A titre d’exemple, l’article 128 du Code de la famille prévoit que :
« les jugements de divorce, de divorce judiciaire, de divorce par Khol ou de résiliation de mariage, rendus par les juridictions étrangères, sont susceptibles d’exécution s’ils sont rendus par un tribunal compétent et fondés sur des motifs qui ne sont pas incompatibles avec ceux prévus par le présent Code en vue de la dissolution de la relation conjugale. Il en est de même pour les actes conclus à l’étranger devant les officiers et les fonctionnaires publics compétents, après que ces jugements et actes aient satisfait aux procédures légales relatives à l’exequatur ».

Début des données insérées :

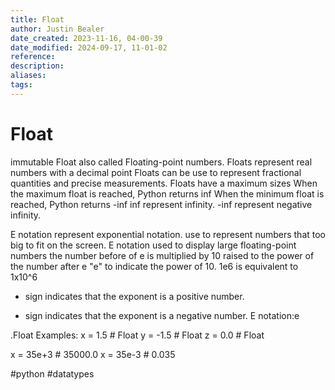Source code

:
 ```yaml
---
title: Float
author: Justin Bealer
date_created: 2023-11-16, 04-00-39
date_modified: 2024-09-17, 11-01-02
reference: 
description: 
aliases: 
tags: 
---
```

# Float

immutable
Float also called Floating-point numbers.
Floats represent real numbers with a decimal point
Floats can be use to represent fractional quantities and precise measurements.
Floats have a maximum sizes
When the maximum float is reached, Python returns inf
When the minimum float is reached, Python returns -inf
inf represent infinity.
-inf represent negative infinity.

E notation represent exponential notation.
use to represent numbers that too big to fit on the screen.
E notation used to display large floating-point numbers
the number before of e is multiplied by 10 raised to the power of the number after e
  "e" to indicate the power of 10.
1e6 is equivalent to 1x10^6
+ sign indicates that the exponent is a positive number.
- sign indicates that the exponent is a negative number.
E notation:<value>e<exponent>

.Float Examples:
x = 1.5 # Float
y = -1.5 # Float
z = 0.0 # Float


x = 35e+3 # 35000.0
x = 35e-3 # 0.035

  #python #datatypes
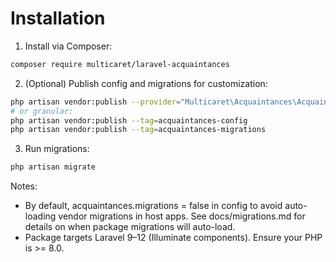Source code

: # Installation

1) Install via Composer:

```bash
composer require multicaret/laravel-acquaintances
```

2) (Optional) Publish config and migrations for customization:

```bash
php artisan vendor:publish --provider="Multicaret\Acquaintances\AcquaintancesServiceProvider"
# or granular:
php artisan vendor:publish --tag=acquaintances-config
php artisan vendor:publish --tag=acquaintances-migrations
```

3) Run migrations:

```bash
php artisan migrate
```

Notes:
- By default, acquaintances.migrations = false in config to avoid auto-loading vendor migrations in host apps. See docs/migrations.md for details on when package migrations will auto-load.
- Package targets Laravel 9–12 (Illuminate components). Ensure your PHP is >= 8.0.
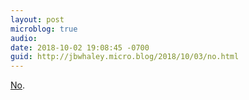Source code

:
 ```yaml
---
layout: post
microblog: true
audio: 
date: 2018-10-02 19:08:45 -0700
guid: http://jbwhaley.micro.blog/2018/10/03/no.html
---
```

[No](https://www.bbc.co.uk/news/health-45721671).
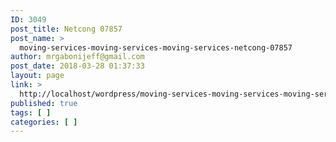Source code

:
 ```yaml
---
ID: 3049
post_title: Netcong 07857
post_name: >
  moving-services-moving-services-moving-services-netcong-07857
author: mrgabonijeff@gmail.com
post_date: 2018-03-28 01:37:33
layout: page
link: >
  http://localhost/wordpress/moving-services-moving-services-moving-services-netcong-07857/
published: true
tags: [ ]
categories: [ ]
---
```

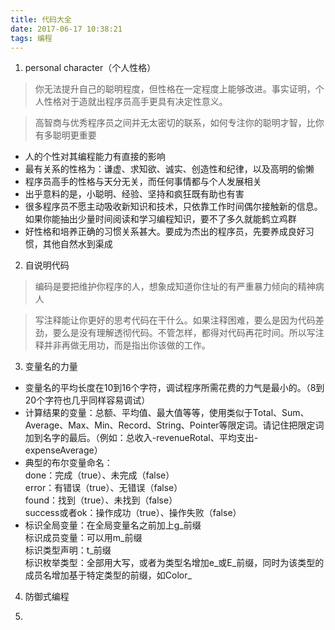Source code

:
 ```yaml
---
title: 代码大全
date: 2017-06-17 10:38:21
tags: 编程
---
```


1. personal character（个人性格）  
 > 你无法提升自己的聪明程度，但性格在一定程度上能够改进。事实证明，个人性格对于造就出程序员高手更具有决定性意义。  
 
 > 高智商与优秀程序员之间并无太密切的联系，如何专注你的聪明才智，比你有多聪明更重要   
 
 * 人的个性对其编程能力有直接的影响
 * 最有关系的性格为：谦虚、求知欲、诚实、创造性和纪律，以及高明的偷懒
 * 程序员高手的性格与天分无关，而任何事情都与个人发展相关
 * 出乎意料的是，小聪明、经验、坚持和疯狂既有助也有害
 * 很多程序员不愿主动吸收新知识和技术，只依靠工作时间偶尔接触新的信息。如果你能抽出少量时间阅读和学习编程知识，要不了多久就能鹤立鸡群
 * 好性格和培养正确的习惯关系甚大。要成为杰出的程序员，先要养成良好习惯，其他自然水到渠成

2. 自说明代码
 >编码是要把维护你程序的人，想象成知道你住址的有严重暴力倾向的精神病人  

 >写注释能让你更好的思考代码在干什么。如果注释困难，要么是因为代码差劲，要么是没有理解透彻代码。不管怎样，都得对代码再花时间。所以写注释并非再做无用功，而是指出你该做的工作。 

3. 变量名的力量
 * 变量名的平均长度在10到16个字符，调试程序所需花费的力气是最小的。（8到20个字符也几乎同样容易调试）
 * 计算结果的变量：总额、平均值、最大值等等，使用类似于Total、Sum、Average、Max、Min、Record、String、Pointer等限定词。请记住把限定词加到名字的最后。（例如：总收入-revenueRotal、平均支出-expenseAverage）
 * 典型的布尔变量命名：  
 	done：完成（true）、未完成（false）  
 	error：有错误（true）、无错误（false）  
 	found：找到（true）、未找到（false）  
 	success或者ok：操作成功（true）、操作失败（false）  
 * 标识全局变量：在全局变量名之前加上g_前缀   
 	标识成员变量：可以用m_前缀  
 	标识类型声明：t_前缀  
 	标识枚举类型：全部用大写，或者为类型名增加e_或E_前缀，同时为该类型的成员名增加基于特定类型的前缀，如Color_  
 	
4. 防御式编程

5. 
 
 
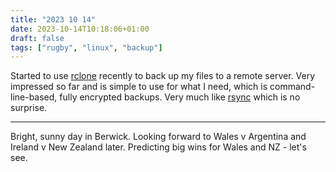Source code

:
 ```yaml
---
title: "2023 10 14"
date: 2023-10-14T10:18:06+01:00
draft: false
tags: ["rugby", "linux", "backup"]
---
```


Started to use [rclone](https://rclone.org/) recently to back up my files to a remote server.
Very impressed so far and is simple to use for what I need, which is command-line-based, fully encrypted backups.
Very much like [rsync](https://linux.die.net/man/1/rsync) which is no surprise.

---

Bright, sunny day in Berwick.
Looking forward to Wales v Argentina and Ireland v New Zealand later.
Predicting big wins for Wales and NZ - let's see.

Il en découle donc que les motifs ayant entraîné le divorce à l’étranger, ainsi que le dispositif de la sentence, ne doivent en aucun cas être contraire aux dispositions du Code de la famille marocain ou à l’ordre public d’une manière plus générale. Un jugement de divorce ayant émané d’un tribunal français compétent et ayant octroyé la garde de l’enfant à la grand mère paternelle alors que la mère et le père sont vivants majeurs et ne présente aucun défaut, ne peut être revêtu de l’exequatur au Maroc car contraire aux dispositions du Code de la famille marocain qui prévoit dans son article 171 que : « la garde est confiée en premier lieu à la mère, puis au père, et puis à la grand-mère maternelle de l’enfant ».
Exécution du jugement ou de l’acte.
Une fois que l’exequatur est accordé, le jugement ou l’acte étranger peut être exécuté au Maroc conformément à la procédure prévue par le droit marocain. Les autorités marocaines et les huissiers de justice peuvent prendre les mesures nécessaires pour l’exécution de la décision, en lui accordant la même force exécutoire qu’à une décision marocaine.
Temps estimatif de la procédure.
Le temps nécessaire pour obtenir l’exequatur peut varier en fonction de plusieurs facteurs tels que la complexité de l’affaire, la charge de travail du tribunal etc… En général, la procédure peut prendre moins d’un mois mais dans d’autres cas plus d’un an en raison des délais légaux et des éventuels recours possibles.